■ **TASK DESCRIPTION**: Which lines of the listing below contain the word "ornamentation"? Copy each of them.

■ **PROVIDED ENTRIES**:

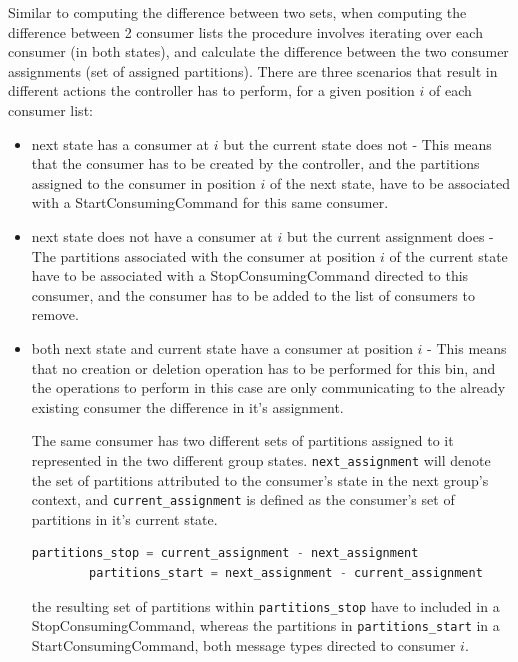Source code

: Similar to computing the difference between two sets, when computing the difference between 2 consumer lists the procedure involves iterating over each consumer (in both states), and calculate the difference between the two consumer assignments (set of assigned partitions). There are three scenarios that result in different actions the controller has to perform, for a given position $i$ of each consumer list:
\begin{itemize}
    \item next state has a consumer at $i$ but the current state does not - This means that the consumer has to be created by the controller, and the partitions assigned to the consumer in position $i$ of the next state, have to be associated with a StartConsumingCommand for this same consumer.
    \item next state does not have a consumer at $i$ but the current assignment does - The partitions associated with the consumer at position $i$ of the current state have to be associated with a StopConsumingCommand directed to this consumer, and the consumer has to be added to the list of consumers to remove. 
    \item both next state and current state have a consumer at position $i$ - This means that no creation or deletion operation has to be performed for this bin, and the operations to perform in this case are only communicating to the already existing consumer the difference in it's assignment. 
    
    The same consumer has two different sets of partitions assigned to it represented in the two different group states. \lstinline[language=Python]{next_assignment} will denote the set of partitions attributed to the consumer's state in the next group's context, and \lstinline[language=Python]{current_assignment} is defined as the consumer's set of partitions in it's current state.
    
    \begin{lstlisting}[language=Python]
        partitions_stop = current_assignment - next_assignment
        partitions_start = next_assignment - current_assignment
    \end{lstlisting}
    the resulting set of partitions within \lstinline[language=Python]{partitions_stop} have to included in a StopConsumingCommand, whereas the partitions in \lstinline[language=Python]{partitions_start} in a StartConsumingCommand, both message types directed to consumer $i$.
\end{itemize}

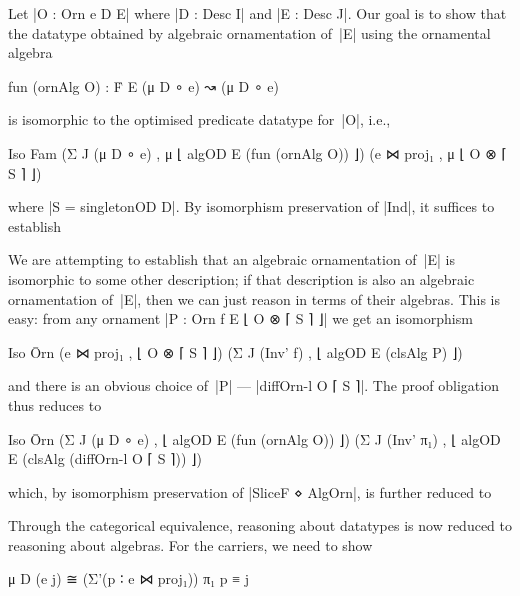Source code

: Let |O : Orn e D E| where |D : Desc I| and |E : Desc J|.
Our goal is to show that the datatype obtained by algebraic ornamentation of~|E| using the ornamental algebra
\begin{code}
fun (ornAlg O) : Ḟ E (μ D ∘ e) ↝ (μ D ∘ e)
\end{code}
is isomorphic to the optimised predicate datatype for~|O|, i.e.,
\begin{code}
Iso Fam  (Σ J (μ D ∘ e)  , μ ⌊ algOD E (fun (ornAlg O)) ⌋)
         (e ⋈ proj₁      , μ ⌊ O ⊗ ⌈ S ⌉ ⌋)
\end{code}
where |S = singletonOD D|.
By isomorphism preservation of |Ind|, it suffices to establish
We are attempting to establish that an algebraic ornamentation of~|E| is isomorphic to some other description; if that description is also an algebraic ornamentation of~|E|, then we can just reason in terms of their algebras.
This is easy: from any ornament |P : Orn f E ⌊ O ⊗ ⌈ S ⌉ ⌋| we get an isomorphism 
\begin{code}
Iso Ōrn  (e ⋈ proj₁     , ⌊ O ⊗ ⌈ S ⌉ ⌋)
         (Σ J (Inv' f)  , ⌊ algOD E (clsAlg P) ⌋)
\end{code}
and there is an obvious choice of~|P| --- |diffOrn-l O ⌈ S ⌉|.
The proof obligation thus reduces to
\begin{code}
Iso Ōrn  (Σ J (μ D ∘ e)  , ⌊ algOD E (fun (ornAlg O)) ⌋)
         (Σ J (Inv' π₁)  , ⌊ algOD E (clsAlg (diffOrn-l O ⌈ S ⌉)) ⌋)
\end{code}
which, by isomorphism preservation of |SliceF ⋄ AlgOrn|, is further reduced to
Through the categorical equivalence, reasoning about datatypes is now reduced to reasoning about algebras.
For the carriers, we need to show
\begin{code}
μ D (e j) ≅ (Σ'(p ∶ e ⋈ proj₁)) π₁ p ≡ j
\end{code}
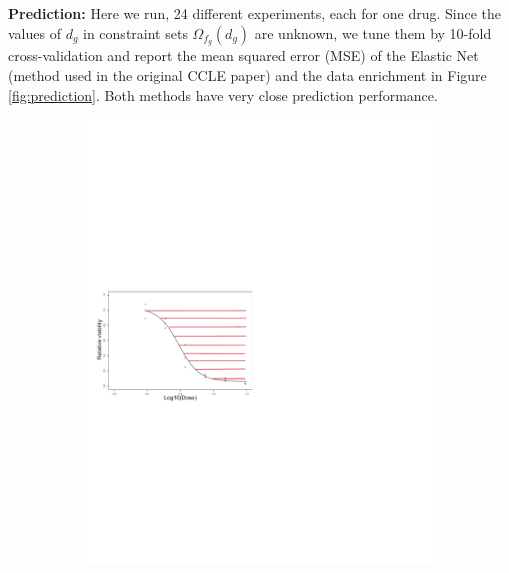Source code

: {\bf Prediction:} Here we run, 24 different experiments, each for one drug.  %
Since the values of $d_g$  in constraint sets $\Omega_{f_g}(d_g)$  are unknown, we tune them by 10-fold cross-validation and report the mean squared error (MSE) of the Elastic Net \cite{zoha05} (method used in the original CCLE paper\cite{barretina2012cancer}) and the data enrichment in Figure \ref{fig:prediction}. Both methods have very close prediction performance.
	\begin{figure}[t]
	\begin{subfigure}[b]{0.32\textwidth}
		\includegraphics[width=\textwidth]{./img/dr4.pdf}
		\caption{}\label{fig:dr}
	\end{subfigure} ~
	\begin{subfigure}[b]{0.30\textwidth}

\end{subfigure}
\end{figure}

■ **EXERCISE SOLUTION**:
Our goal is to show that the datatype obtained by algebraic ornamentation of~|E| using the ornamental algebra
We are attempting to establish that an algebraic ornamentation of~|E| is isomorphic to some other description; if that description is also an algebraic ornamentation of~|E|, then we can just reason in terms of their algebras.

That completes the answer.